The business forum is part of an unprecedented three-day summit underway in Washington, with nearly 50 African heads of state in attendance. Obama hosted the leaders at a White House dinner yesterday night.
About 100 US companies were represented at yesterday’s conference. Vice-President Joe Biden and Secretary of State, John Kerry also addressed the attendees, as did former President Bill Clinton, who declared that the US has “only barely scratched the surface” of Africa’s economic potential.
In conjunction with the meeting, US companies announced $14 billion in investments for Africa. Among them: a $5 billion investment from Coca-Cola to fund manufacturing lines and production equipment; $2 billion investment from GE by 2018; $200 million in investments across Africa by Marriott, and a $66 million commitment by IBM to provide technology services to Ghana’s Fidelity Bank.
The White House also touted another $12 billion in new commitments for Obama’s Power Africa initiative from the private sector, World Bank and the government of Sweden. Obama announced the Power Africa initiative last summer, setting a goal of expanding electricity access to at least 20 million new households and commercial entities.
The president said that with the new financial commitments, he was boosting that goal to 60 million homes and businesses.
Obama also announced $7 billion in new government financing to promote US exports to and investments in Africa. That includes $3 billion in financing from the US Export-Import Bank aimed at supporting American exports to Africa over the next two years.
GE CEO Jeff Immelt, who was among the business leaders participating at the summit, also appealed to Congress to renew the bank’s charter, saying its existence signals to other countries that the US government believes in investing overseas.
“The fact that we have to sit here and argue for it is just wrong,” Immelt said.
Obama also signed an executive order creating an advisory committee which comprised private sector representatives who will advise the White House on ways to boost economic ties with Africa.
The first day of the meeting, which was on Monday, saw US officials chiding their guests over democratic reform and civil rights. But by yesterday, Obama and US titans of commerce and industry were trying to convince their counterparts that America is as determined to take part in Africa’s growth story as China or Europe.

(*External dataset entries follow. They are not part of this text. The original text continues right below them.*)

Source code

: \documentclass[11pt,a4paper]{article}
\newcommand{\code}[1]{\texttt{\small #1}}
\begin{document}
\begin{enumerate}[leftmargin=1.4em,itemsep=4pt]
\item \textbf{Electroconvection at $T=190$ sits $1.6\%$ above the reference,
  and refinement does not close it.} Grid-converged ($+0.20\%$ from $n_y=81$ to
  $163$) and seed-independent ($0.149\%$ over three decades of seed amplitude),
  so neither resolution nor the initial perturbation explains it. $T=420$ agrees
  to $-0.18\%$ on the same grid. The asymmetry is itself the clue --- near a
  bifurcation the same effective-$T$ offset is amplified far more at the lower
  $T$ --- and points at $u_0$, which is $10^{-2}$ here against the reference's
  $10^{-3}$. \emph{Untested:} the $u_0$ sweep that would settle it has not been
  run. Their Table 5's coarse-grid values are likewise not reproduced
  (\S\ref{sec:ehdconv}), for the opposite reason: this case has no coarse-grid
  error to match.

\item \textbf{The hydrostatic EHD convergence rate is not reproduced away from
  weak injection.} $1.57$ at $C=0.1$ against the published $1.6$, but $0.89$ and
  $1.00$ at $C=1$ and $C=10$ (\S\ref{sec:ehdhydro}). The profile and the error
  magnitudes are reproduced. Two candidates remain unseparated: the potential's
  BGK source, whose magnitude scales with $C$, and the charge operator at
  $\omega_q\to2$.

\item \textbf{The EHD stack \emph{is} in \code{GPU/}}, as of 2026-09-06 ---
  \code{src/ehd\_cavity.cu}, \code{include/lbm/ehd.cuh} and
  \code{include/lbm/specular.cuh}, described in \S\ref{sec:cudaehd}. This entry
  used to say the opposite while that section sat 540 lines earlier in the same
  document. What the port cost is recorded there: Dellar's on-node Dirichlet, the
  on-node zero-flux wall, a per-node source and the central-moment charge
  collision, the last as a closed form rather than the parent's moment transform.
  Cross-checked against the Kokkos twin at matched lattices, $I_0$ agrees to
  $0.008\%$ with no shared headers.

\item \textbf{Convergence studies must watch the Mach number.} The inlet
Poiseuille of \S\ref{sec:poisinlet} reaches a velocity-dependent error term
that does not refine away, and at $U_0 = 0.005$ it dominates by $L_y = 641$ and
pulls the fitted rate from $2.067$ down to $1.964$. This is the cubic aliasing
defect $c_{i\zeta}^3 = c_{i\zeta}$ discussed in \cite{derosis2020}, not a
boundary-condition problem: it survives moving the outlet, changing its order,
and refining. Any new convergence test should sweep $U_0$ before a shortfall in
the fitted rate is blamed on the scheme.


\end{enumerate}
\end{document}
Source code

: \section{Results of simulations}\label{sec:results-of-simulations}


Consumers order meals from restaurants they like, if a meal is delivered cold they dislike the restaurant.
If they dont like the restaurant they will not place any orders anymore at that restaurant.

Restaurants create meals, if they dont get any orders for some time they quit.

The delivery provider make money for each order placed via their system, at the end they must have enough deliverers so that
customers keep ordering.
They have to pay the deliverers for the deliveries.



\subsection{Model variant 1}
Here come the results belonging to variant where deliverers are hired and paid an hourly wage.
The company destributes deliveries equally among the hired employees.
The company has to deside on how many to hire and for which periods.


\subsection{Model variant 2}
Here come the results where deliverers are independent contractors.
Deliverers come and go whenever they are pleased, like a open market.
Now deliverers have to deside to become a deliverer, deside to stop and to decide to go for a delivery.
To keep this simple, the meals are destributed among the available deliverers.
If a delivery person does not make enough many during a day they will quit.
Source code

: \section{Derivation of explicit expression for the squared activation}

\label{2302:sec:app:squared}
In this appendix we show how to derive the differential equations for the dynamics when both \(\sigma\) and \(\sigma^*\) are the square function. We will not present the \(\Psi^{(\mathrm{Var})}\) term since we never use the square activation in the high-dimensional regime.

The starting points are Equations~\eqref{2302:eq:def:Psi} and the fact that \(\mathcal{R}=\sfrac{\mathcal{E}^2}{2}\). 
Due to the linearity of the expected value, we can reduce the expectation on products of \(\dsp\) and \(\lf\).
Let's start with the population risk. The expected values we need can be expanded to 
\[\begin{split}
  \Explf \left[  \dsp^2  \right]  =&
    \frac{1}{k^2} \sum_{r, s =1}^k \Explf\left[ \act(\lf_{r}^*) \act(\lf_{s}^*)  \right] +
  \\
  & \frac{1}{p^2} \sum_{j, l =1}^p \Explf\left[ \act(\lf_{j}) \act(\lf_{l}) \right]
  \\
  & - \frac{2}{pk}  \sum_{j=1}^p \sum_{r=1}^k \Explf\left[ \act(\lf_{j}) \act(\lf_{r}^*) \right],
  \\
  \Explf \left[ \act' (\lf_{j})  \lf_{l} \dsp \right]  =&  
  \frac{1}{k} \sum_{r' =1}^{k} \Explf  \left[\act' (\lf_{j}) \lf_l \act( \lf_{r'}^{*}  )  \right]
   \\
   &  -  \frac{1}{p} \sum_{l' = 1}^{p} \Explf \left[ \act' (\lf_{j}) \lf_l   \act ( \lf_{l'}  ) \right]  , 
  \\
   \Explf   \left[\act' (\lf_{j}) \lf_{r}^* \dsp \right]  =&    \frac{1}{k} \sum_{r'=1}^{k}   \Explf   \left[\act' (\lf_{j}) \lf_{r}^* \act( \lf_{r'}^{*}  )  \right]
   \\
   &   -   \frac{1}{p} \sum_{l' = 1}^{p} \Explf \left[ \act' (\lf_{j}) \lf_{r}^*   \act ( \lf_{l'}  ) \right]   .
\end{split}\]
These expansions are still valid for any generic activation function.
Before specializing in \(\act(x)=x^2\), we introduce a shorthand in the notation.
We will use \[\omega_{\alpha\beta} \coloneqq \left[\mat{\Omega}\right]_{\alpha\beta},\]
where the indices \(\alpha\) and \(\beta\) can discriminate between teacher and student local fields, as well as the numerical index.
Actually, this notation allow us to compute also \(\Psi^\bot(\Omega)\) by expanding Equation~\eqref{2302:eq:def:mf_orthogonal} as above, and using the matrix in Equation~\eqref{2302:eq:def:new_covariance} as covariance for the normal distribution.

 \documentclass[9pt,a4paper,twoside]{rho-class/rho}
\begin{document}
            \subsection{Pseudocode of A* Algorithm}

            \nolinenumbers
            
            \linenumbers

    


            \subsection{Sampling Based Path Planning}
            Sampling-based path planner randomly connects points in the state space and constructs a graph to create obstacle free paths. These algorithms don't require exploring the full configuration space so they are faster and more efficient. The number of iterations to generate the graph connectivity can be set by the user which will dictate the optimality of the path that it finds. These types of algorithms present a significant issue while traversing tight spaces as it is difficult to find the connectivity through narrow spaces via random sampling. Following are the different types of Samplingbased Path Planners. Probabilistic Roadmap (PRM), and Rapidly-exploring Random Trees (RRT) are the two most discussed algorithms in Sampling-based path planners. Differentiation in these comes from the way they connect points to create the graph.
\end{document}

Hundreds of US and African business chiefs joined political leaders in different fora on Monday including the top executives of General Electric, Coca-Cola and Walmart, as well as African billionaires such as Nigerian commodities king, Aliko Dangote, telecoms tycoon Mo Ibrahim, and Ashish Thakkar, the young founder of the tech-focused Mara Group.
But outside of a few top companies, US businesses faced criticism that they are less knowledgeable and more afraid of risks on the continent than their European and Asian rivals.
The US remains the largest source of investment but most of that has been in the oil and gas sector.
Meanwhile, China and Europe have built stronger positions in infrastructure, manufacturing and trade, with China’s trade with Africa more than double that of the US.
American companies “are still thinking about Africa as a decade ago… whereas things have really changed dramatically. Africa now has been growing at about 5.5 per cent on average in the last decade,” said Dangote, Africa’s richest man whose fortune is estimated at more than $20 billion.
“There is a lot of perceived risk. People only talk about risk. But the majority of those who perceive risk don’t know the story. They have not really been there,” he added.
US Commerce Secretary, Penny Pritzker, said Washington would boost efforts to build commercial ties, with more government help on financing and more trade missions going both ways. “The time to do business in Africa is no longer five years away. The time to do business is now,” she added.
Pritzker stressed that building trade and investments with Africa would be good for both sides, helping African countries develop and creating jobs in the United States. “As Africa’s middle class continues to expand, we hope to see our export numbers grow,” she said.